Understanding when matplotlib tries to rebuild font-cache?

Hi,

I write to you to discuss a somewhat commonly enountered issue regarding font-cache and matplotlib:

/cle60up07/python/2.7.14/matplotlib/2.1.0/lib/python2.7/site-packages/matplotlib-2.1.0-py2.7-linux-x86_64.egg/matplotlib/font_manager.py:279: UserWarning: Matplotlib is building the font cache using fc-list. This may take a moment. 'Matplotlib is building the font cache using fc-list. '

However, I haven’t managed to find an answer specific to my question, which is – “When does matplotlib require building the font cache?” Some notes on how and where I am running my plot routine:

  1. I am running matplotlib/2.1.0
  2. I am running multiple instances of the routine that invokes matplotlib.pyplot on multiple nodes of a cluster.
  3. MPLCONFIGDIR is not set explicitly,
  4. I see a fontList.cache file in my ${HOME}/.matplotlib area.
  5. Of the 36 instances of the plot jobs running on 36 independent nodes, only 4 Nodes showed the above Warning message.

The trouble was these jobs went on for 18 hours after which it had to be killed forcefully to release the nodes back for use. These 4 jobs were by no means the first ones to have run on the cluster. In fact the earlier jobs ran fine without having to build the font-cache.

q1. One of the hypothesis is that multiple matplotlib.pyplot instances (running simultaneously) is trying to create/delete the font-caches leading to conflicts. Would you be surprised if this was to be the case?

q2. A workaround proposed is to define the environment variable MPLCONFIGDIR and point it to a /tmp directory local to the nodes (basically to the shared memory). Would you approve of this workaround?

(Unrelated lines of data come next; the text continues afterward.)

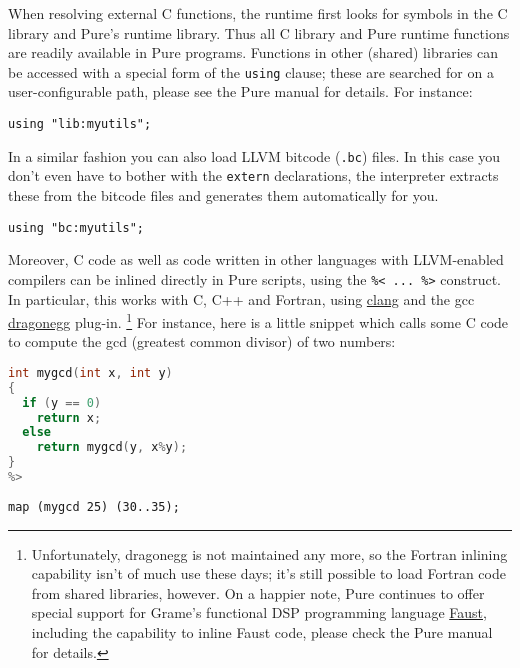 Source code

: \documentclass[a4paper,12pt]{article}
\begin{document}
When resolving external C functions, the runtime first looks for symbols in the C library and Pure's runtime library. Thus all C library and Pure runtime functions are readily available in Pure programs. Functions in other (shared) libraries can be accessed with a special form of the \lstinline{using} clause; these are searched for on a user-configurable path, please see the Pure manual for details. For instance:

\begin{lstlisting}
using "lib:myutils";
\end{lstlisting}

In a similar fashion you can also load LLVM bitcode (\texttt{.bc}) files. In this case you don't even have to bother with the \lstinline{extern} declarations, the interpreter extracts these from the bitcode files and generates them automatically for you.

\begin{lstlisting}
using "bc:myutils";
\end{lstlisting}

Moreover, C code as well as code written in other languages with LLVM-enabled compilers can be inlined directly in Pure scripts, using the \verb|%< ... %>| construct. In particular, this works with C, C++ and Fortran, using \href{http://clang.llvm.org}{clang} and the gcc \href{http://dragonegg.llvm.org}{dragonegg} plug-in.%
\footnote{Unfortunately, dragonegg is not maintained any more, so the Fortran inlining capability isn't of much use these days; it's still possible to load Fortran code from shared libraries, however. On a happier note, Pure continues to offer special support for Grame's functional DSP programming language \href{http://faust.grame.fr/}{Faust}, including the capability to inline Faust code, please check the Pure manual for details.} For instance, here is a little snippet which calls some C code to compute the gcd (greatest common divisor) of two numbers:

\begin{lstlisting}[language=C]
%<
int mygcd(int x, int y)
{
  if (y == 0)
    return x;
  else
    return mygcd(y, x%y);
}
%>
\end{lstlisting}

\begin{lstlisting}
map (mygcd 25) (30..35);
\end{lstlisting}
\end{document}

q3. Personally, I suspect that ${HOME}/.matplotlib area could have momentarily been inaccessible for those nodes (transient issue). Would this not lead to the rebuilding of font-caches?

So my real question:

q4. What must have been the cause(s) in your opinion that could force Matplotlib to rebuild the font cache when in fact jobs preceding the ones showing the Warning, ran fine?

PS : I am unable to reproduce this issue. I have been running this code hundreds of times on various data sets since the last few years and never faced this problem. So I am a little perplexed why I saw this a few weeks ago on 4 nodes, and then again, I am unable to reproduce this issue!

Thanks,
wasim

This is certainly possible (although I guess it depends on what you mean by “temporarily inaccessible”.

It would help if you can guarantee that the location is always accessible, otherwise it’ll likely run into the same issues as with ~/.matplotlib.


The situation may also have improved since mpl2.1, as I replaced a possibly buggy path-locking mechanism by a hopefully less buggy one in Switch to per-file locking. by anntzer · Pull Request #10596 · matplotlib/matplotlib · GitHub.

@anntzer.lee, Thanks for your response and your referernce to Issue #10596.

  1. By “temporarily inaccessible”, I meant an issue we have on one of the clusters I am using where some OSTs (Object Storage Target) of the Lustre File System becomes inaccessible for a few minutes.

  2. However my fundamental question remains – under what circumstances does matplotlib even try to create/re-create font-caches? Does the locking of the directory happen irrespective of whether or not I have a a fontList.cache file or a tex.cache/ directory in my default $HOME/.matplotlib area? If so, your strategy of ensuring a private lock path as opposed to locking the directory would most likely help.

  3. I will request our admin to upgrade to a more recent version of matplotlib in any case.

wrt 2. I genuinely don’t remember how things were back in mpl2.1, and you should just check the source code to know :slight_smile:

Thanks again! I will delve in to the codes.

···

On 16 Feb 2020, at 21:35, anntzer.lee via Matplotlib nobody@discourse.matplotlib.org wrote:


anntzer.lee

February 16
wrt 2. I genuinely don’t remember how things were back in mpl2.1, and you should just check the source code to know
:slight_smile:


Visit
Topic
or reply to this email to respond.

To unsubscribe from these emails,
click here
.

Just to clarify (as pointed by one of our Supercompute experts) – the Lustre file system per se may not be responsible for the “transient behaviour” related to this particular issue.